═════ DATASET EXCERPTS ═════

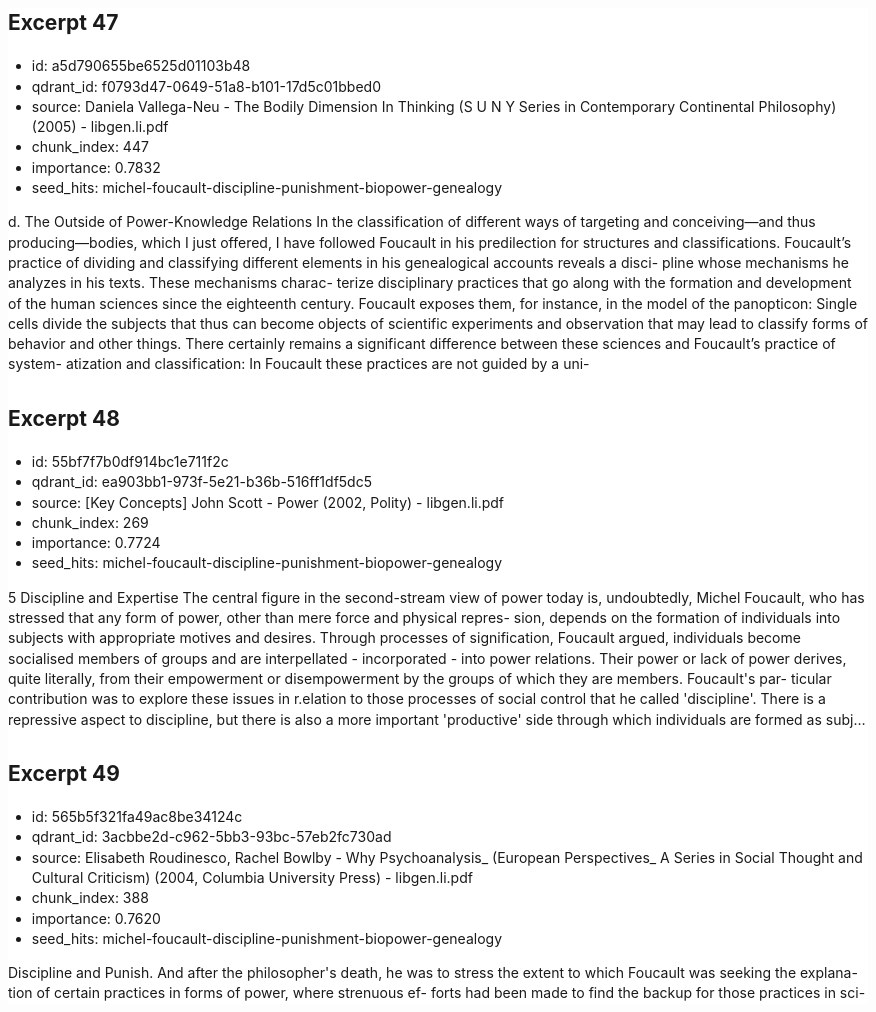## Excerpt 47
- id: a5d790655be6525d01103b48
- qdrant_id: f0793d47-0649-51a8-b101-17d5c01bbed0
- source: Daniela Vallega-Neu - The Bodily Dimension In Thinking (S U N Y Series in Contemporary Continental Philosophy) (2005) - libgen.li.pdf
- chunk_index: 447
- importance: 0.7832
- seed_hits: michel-foucault-discipline-punishment-biopower-genealogy

d. The Outside of Power-Knowledge Relations In the classification of different ways of targeting and conceiving—and thus producing—bodies, which I just offered, I have followed Foucault in his predilection for structures and classifications. Foucault’s practice of dividing and classifying different elements in his genealogical accounts reveals a disci- pline whose mechanisms he analyzes in his texts. These mechanisms charac- terize disciplinary practices that go along with the formation and development of the human sciences since the eighteenth century. Foucault exposes them, for instance, in the model of the panopticon: Single cells divide the subjects that thus can become objects of scientific experiments and observation that may lead to classify forms of behavior and other things. There certainly remains a significant difference between these sciences and Foucault’s practice of system- atization and classification: In Foucault these practices are not guided by a uni-

## Excerpt 48
- id: 55bf7f7b0df914bc1e711f2c
- qdrant_id: ea903bb1-973f-5e21-b36b-516ff1df5dc5
- source: [Key Concepts] John Scott - Power (2002, Polity) - libgen.li.pdf
- chunk_index: 269
- importance: 0.7724
- seed_hits: michel-foucault-discipline-punishment-biopower-genealogy

5 Discipline and Expertise The central figure in the second-stream view of power today is, undoubtedly, Michel Foucault, who has stressed that any form of power, other than mere force and physical repres- sion, depends on the formation of individuals into subjects with appropriate motives and desires. Through processes of signification, Foucault argued, individuals become socialised members of groups and are interpellated - incorporated - into power relations. Their power or lack of power derives, quite literally, from their empowerment or disempowerment by the groups of which they are members. Foucault's par- ticular contribution was to explore these issues in r.elation to those processes of social control that he called 'discipline'. There is a repressive aspect to discipline, but there is also a more important 'productive' side through which individuals are formed as subj…

## Excerpt 49
- id: 565b5f321fa49ac8be34124c
- qdrant_id: 3acbbe2d-c962-5bb3-93bc-57eb2fc730ad
- source: Elisabeth Roudinesco, Rachel Bowlby - Why Psychoanalysis_ (European Perspectives_ A Series in Social Thought and Cultural Criticism) (2004, Columbia University Press) - libgen.li.pdf
- chunk_index: 388
- importance: 0.7620
- seed_hits: michel-foucault-discipline-punishment-biopower-genealogy

Discipline and Punish. And after the philosopher's death, he was to stress the extent to which Foucault was seeking the explana- tion of certain practices in forms of power, where strenuous ef- forts had been made to find the backup for those practices in sci-
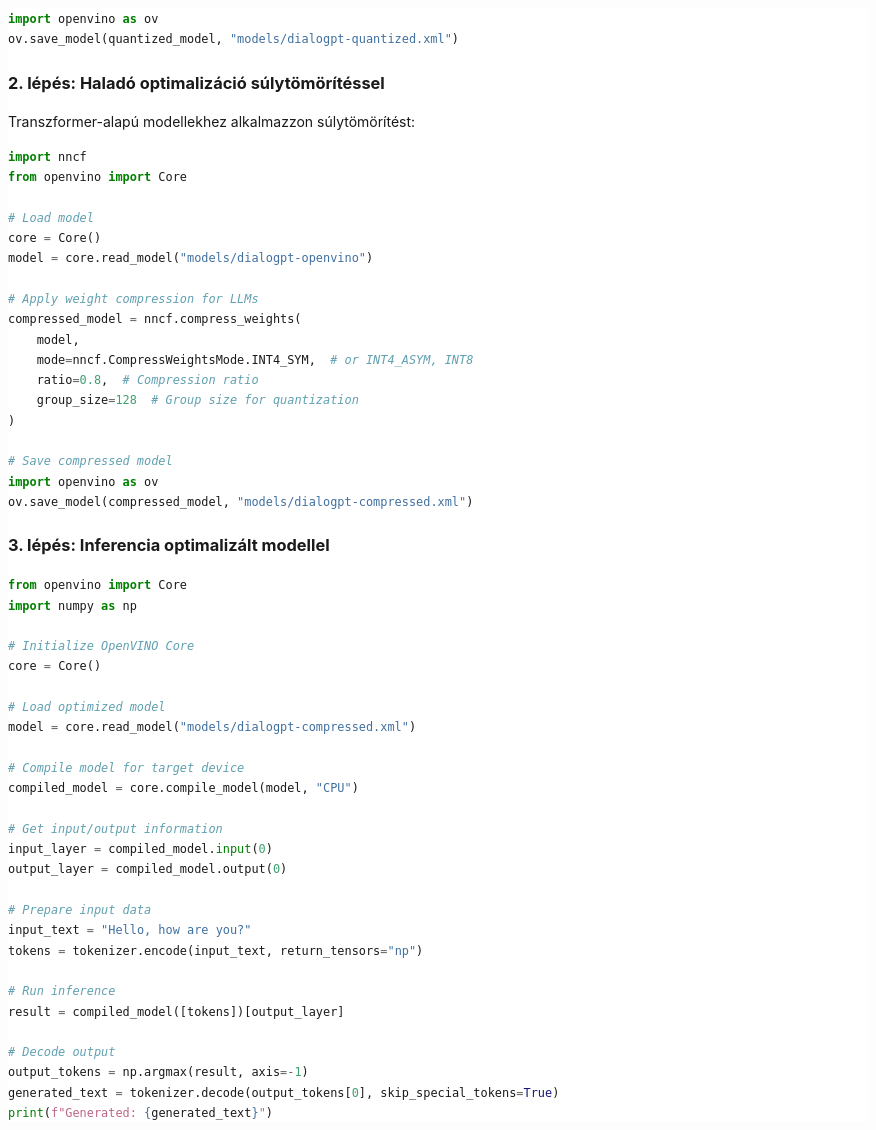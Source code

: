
 ```python
import openvino as ov
ov.save_model(quantized_model, "models/dialogpt-quantized.xml")
```

### 2. lépés: Haladó optimalizáció súlytömörítéssel

Transzformer-alapú modellekhez alkalmazzon súlytömörítést:

```python
import nncf
from openvino import Core

# Load model
core = Core()
model = core.read_model("models/dialogpt-openvino")

# Apply weight compression for LLMs
compressed_model = nncf.compress_weights(
    model,
    mode=nncf.CompressWeightsMode.INT4_SYM,  # or INT4_ASYM, INT8
    ratio=0.8,  # Compression ratio
    group_size=128  # Group size for quantization
)

# Save compressed model
import openvino as ov
ov.save_model(compressed_model, "models/dialogpt-compressed.xml")
```

### 3. lépés: Inferencia optimalizált modellel

```python
from openvino import Core
import numpy as np

# Initialize OpenVINO Core
core = Core()

# Load optimized model
model = core.read_model("models/dialogpt-compressed.xml")

# Compile model for target device
compiled_model = core.compile_model(model, "CPU")

# Get input/output information
input_layer = compiled_model.input(0)
output_layer = compiled_model.output(0)

# Prepare input data
input_text = "Hello, how are you?"
tokens = tokenizer.encode(input_text, return_tensors="np")

# Run inference
result = compiled_model([tokens])[output_layer]

# Decode output
output_tokens = np.argmax(result, axis=-1)
generated_text = tokenizer.decode(output_tokens[0], skip_special_tokens=True)
print(f"Generated: {generated_text}")
```
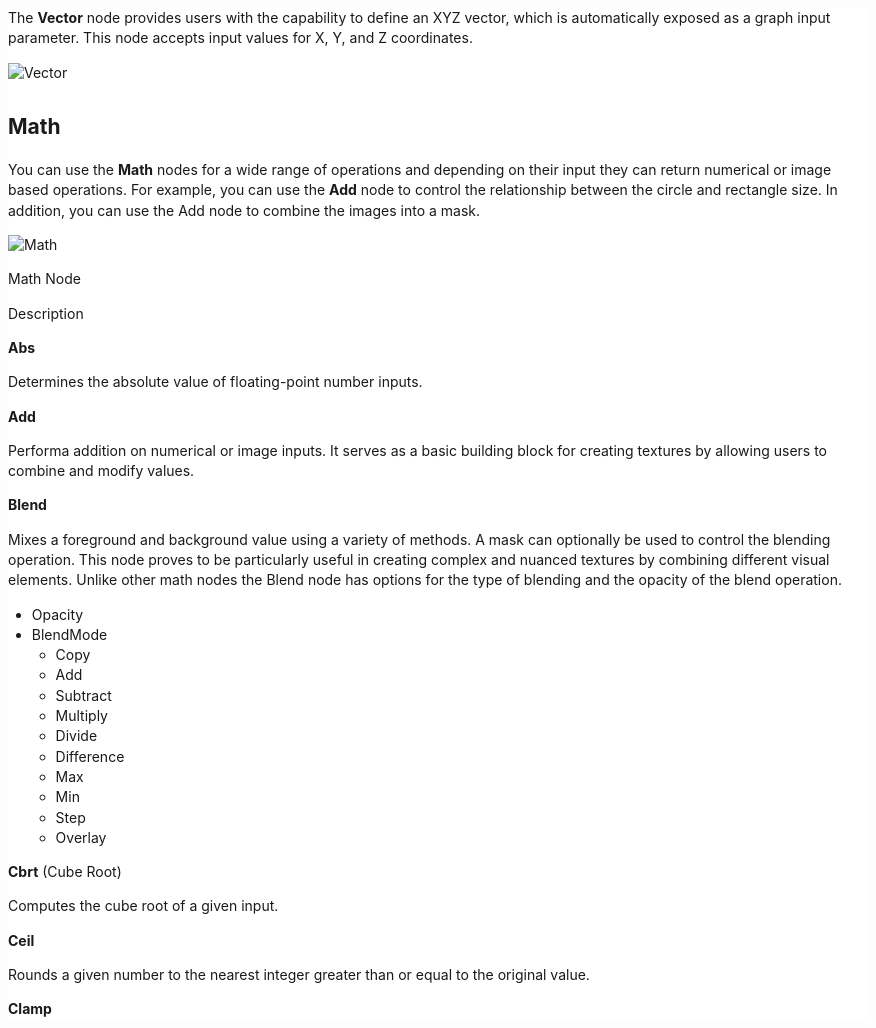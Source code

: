 The **Vector** node provides users with the capability to define an XYZ vector, which is automatically exposed as a graph input parameter. This node accepts input values for X, Y, and Z coordinates.

![Vector](https://d1iv7db44yhgxn.cloudfront.net/documentation/images/3374c11e-ce07-41de-8148-7c8d80b65c55/vector.png)

## Math

You can use the **Math** nodes for a wide range of operations and depending on their input they can return numerical or image based operations. For example, you can use the **Add** node to control the relationship between the circle and rectangle size. In addition, you can use the Add node to combine the images into a mask.

![Math](https://d1iv7db44yhgxn.cloudfront.net/documentation/images/d63d5cff-9b56-4e1a-98be-4f8c85e3d7b9/math.png)

Math Node

Description

**Abs**

Determines the absolute value of floating-point number inputs.

**Add**

Performa addition on numerical or image inputs. It serves as a basic building block for creating textures by allowing users to combine and modify values.

**Blend**

Mixes a foreground and background value using a variety of methods. A mask can optionally be used to control the blending operation. This node proves to be particularly useful in creating complex and nuanced textures by combining different visual elements. Unlike other math nodes the Blend node has options for the type of blending and the opacity of the blend operation.

-   Opacity
-   BlendMode
    -   Copy
    -   Add
    -   Subtract
    -   Multiply
    -   Divide
    -   Difference
    -   Max
    -   Min
    -   Step
    -   Overlay

**Cbrt** (Cube Root)

Computes the cube root of a given input.

**Ceil**

Rounds a given number to the nearest integer greater than or equal to the original value.

**Clamp**
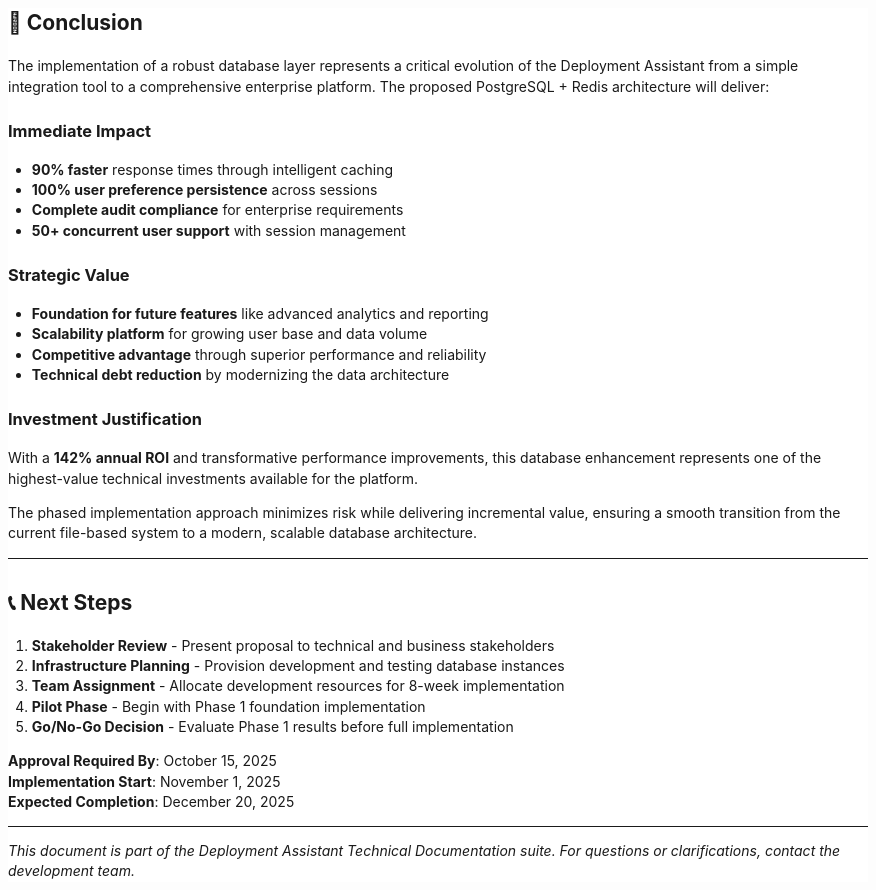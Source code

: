 
## 🎯 Conclusion

The implementation of a robust database layer represents a critical evolution of the Deployment Assistant from a simple integration tool to a comprehensive enterprise platform. The proposed PostgreSQL + Redis architecture will deliver:

### **Immediate Impact**
- **90% faster** response times through intelligent caching
- **100% user preference persistence** across sessions
- **Complete audit compliance** for enterprise requirements
- **50+ concurrent user support** with session management

### **Strategic Value**
- **Foundation for future features** like advanced analytics and reporting
- **Scalability platform** for growing user base and data volume
- **Competitive advantage** through superior performance and reliability
- **Technical debt reduction** by modernizing the data architecture

### **Investment Justification**
With a **142% annual ROI** and transformative performance improvements, this database enhancement represents one of the highest-value technical investments available for the platform.

The phased implementation approach minimizes risk while delivering incremental value, ensuring a smooth transition from the current file-based system to a modern, scalable database architecture.

---

## 📞 Next Steps

1. **Stakeholder Review** - Present proposal to technical and business stakeholders
2. **Infrastructure Planning** - Provision development and testing database instances
3. **Team Assignment** - Allocate development resources for 8-week implementation
4. **Pilot Phase** - Begin with Phase 1 foundation implementation
5. **Go/No-Go Decision** - Evaluate Phase 1 results before full implementation

**Approval Required By**: October 15, 2025  
**Implementation Start**: November 1, 2025  
**Expected Completion**: December 20, 2025  

---

*This document is part of the Deployment Assistant Technical Documentation suite. For questions or clarifications, contact the development team.*
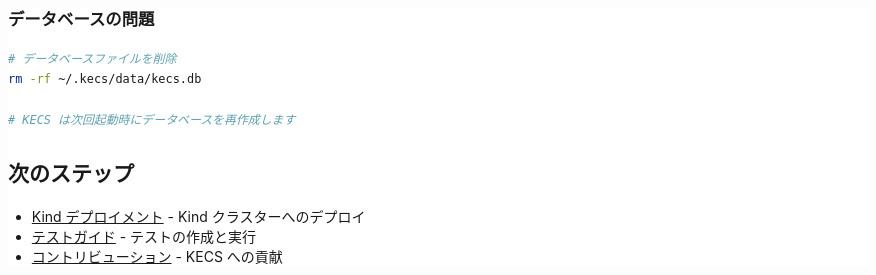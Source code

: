 ### データベースの問題

```bash
# データベースファイルを削除
rm -rf ~/.kecs/data/kecs.db

# KECS は次回起動時にデータベースを再作成します
```

## 次のステップ

- [Kind デプロイメント](./kind) - Kind クラスターへのデプロイ
- [テストガイド](/ja/guides/integration-testing) - テストの作成と実行
- [コントリビューション](/ja/development/contributing) - KECS への貢献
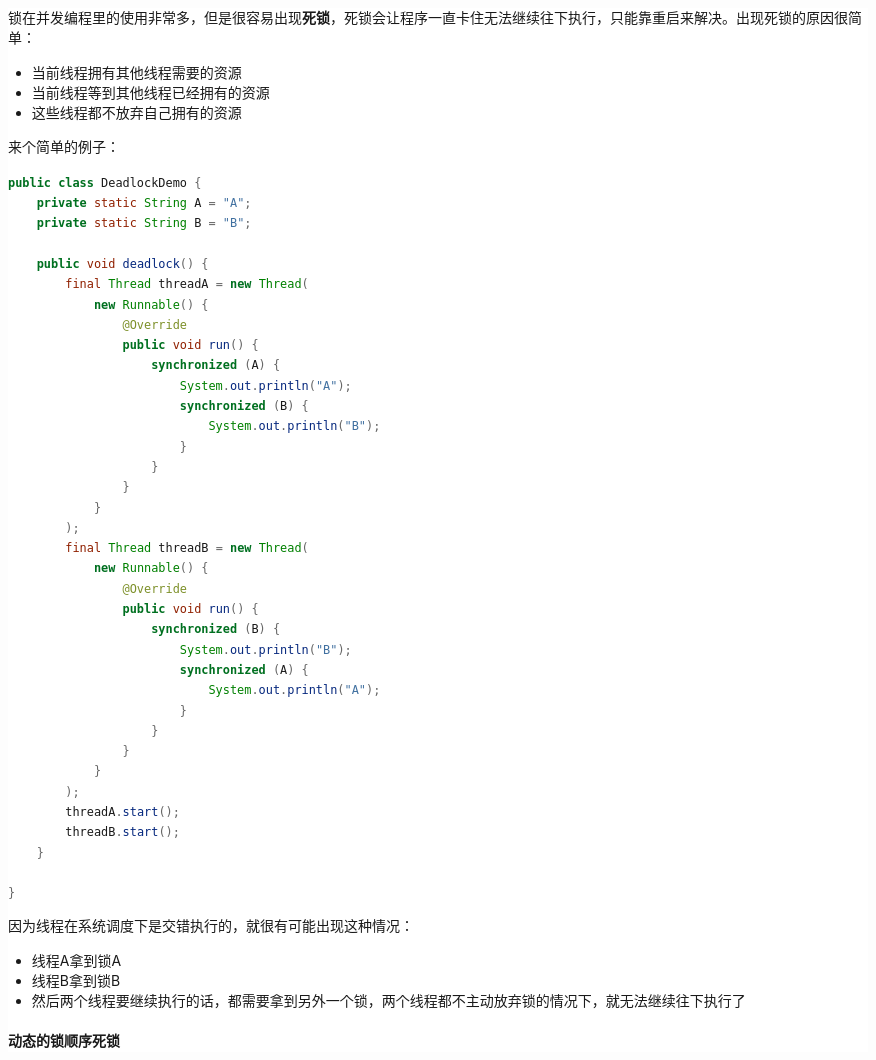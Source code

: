 锁在并发编程里的使用非常多，但是很容易出现**死锁**，死锁会让程序一直卡住无法继续往下执行，只能靠重启来解决。出现死锁的原因很简单：

* 当前线程拥有其他线程需要的资源
* 当前线程等到其他线程已经拥有的资源
* 这些线程都不放弃自己拥有的资源

来个简单的例子：

```java
public class DeadlockDemo {
    private static String A = "A";
    private static String B = "B";

    public void deadlock() {
        final Thread threadA = new Thread(
            new Runnable() {
                @Override
                public void run() {
                    synchronized (A) {
                        System.out.println("A");
                        synchronized (B) {
                            System.out.println("B");
                        }
                    }
                }
            }
        );
        final Thread threadB = new Thread(
            new Runnable() {
                @Override
                public void run() {
                    synchronized (B) {
                        System.out.println("B");
                        synchronized (A) {
                            System.out.println("A");
                        }
                    }
                }
            }
        );
        threadA.start();
        threadB.start();
    }

}
```

因为线程在系统调度下是交错执行的，就很有可能出现这种情况：

* 线程A拿到锁A
* 线程B拿到锁B
* 然后两个线程要继续执行的话，都需要拿到另外一个锁，两个线程都不主动放弃锁的情况下，就无法继续往下执行了

#### 动态的锁顺序死锁
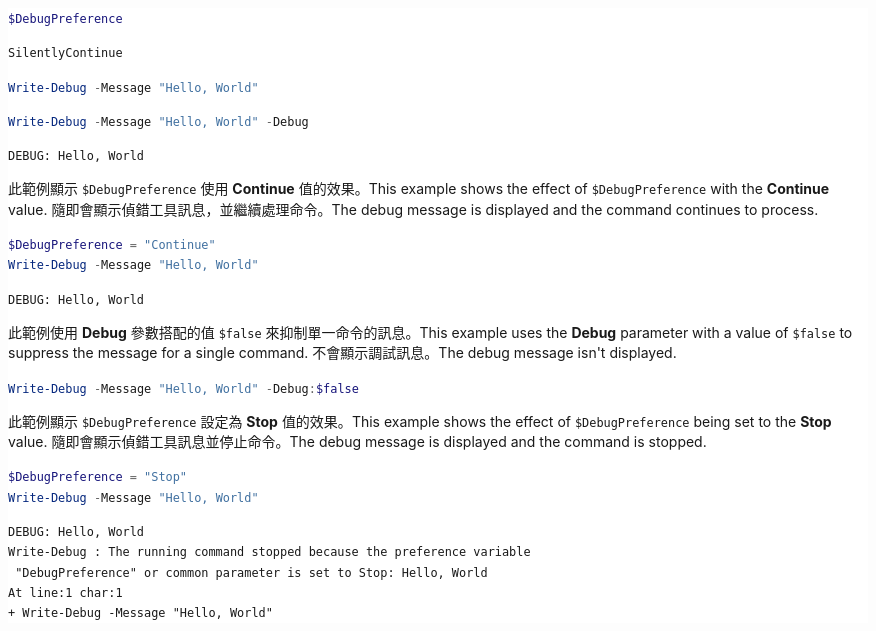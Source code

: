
```powershell
$DebugPreference
```

```Output
SilentlyContinue
```

```powershell
Write-Debug -Message "Hello, World"
```

```powershell
Write-Debug -Message "Hello, World" -Debug
```

```Output
DEBUG: Hello, World
```

<span data-ttu-id="0809c-212">此範例顯示 `$DebugPreference` 使用 **Continue** 值的效果。</span><span class="sxs-lookup"><span data-stu-id="0809c-212">This example shows the effect of `$DebugPreference` with the **Continue** value.</span></span> <span data-ttu-id="0809c-213">隨即會顯示偵錯工具訊息，並繼續處理命令。</span><span class="sxs-lookup"><span data-stu-id="0809c-213">The debug message is displayed and the command continues to process.</span></span>

```powershell
$DebugPreference = "Continue"
Write-Debug -Message "Hello, World"
```

```Output
DEBUG: Hello, World
```

<span data-ttu-id="0809c-214">此範例使用 **Debug** 參數搭配的值 `$false` 來抑制單一命令的訊息。</span><span class="sxs-lookup"><span data-stu-id="0809c-214">This example uses the **Debug** parameter with a value of `$false` to suppress the message for a single command.</span></span> <span data-ttu-id="0809c-215">不會顯示調試訊息。</span><span class="sxs-lookup"><span data-stu-id="0809c-215">The debug message isn't displayed.</span></span>

```powershell
Write-Debug -Message "Hello, World" -Debug:$false
```

<span data-ttu-id="0809c-216">此範例顯示 `$DebugPreference` 設定為 **Stop** 值的效果。</span><span class="sxs-lookup"><span data-stu-id="0809c-216">This example shows the effect of `$DebugPreference` being set to the **Stop** value.</span></span> <span data-ttu-id="0809c-217">隨即會顯示偵錯工具訊息並停止命令。</span><span class="sxs-lookup"><span data-stu-id="0809c-217">The debug message is displayed and the command is stopped.</span></span>

```powershell
$DebugPreference = "Stop"
Write-Debug -Message "Hello, World"
```

```Output
DEBUG: Hello, World
Write-Debug : The running command stopped because the preference variable
 "DebugPreference" or common parameter is set to Stop: Hello, World
At line:1 char:1
+ Write-Debug -Message "Hello, World"
```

═════

(WHAT THE TASK ASKS): The lines above, starting at the one with "## 📞 Next Steps" and ending at the one with "5. **Go/No-Go Decision**", are the only ones to return, exactly as written.

(WRITTEN SOLUTION):
## 📞 Next Steps

1. **Stakeholder Review** - Present proposal to technical and business stakeholders
2. **Infrastructure Planning** - Provision development and testing database instances
3. **Team Assignment** - Allocate development resources for 8-week implementation
4. **Pilot Phase** - Begin with Phase 1 foundation implementation
5. **Go/No-Go Decision** - Evaluate Phase 1 results before full implementation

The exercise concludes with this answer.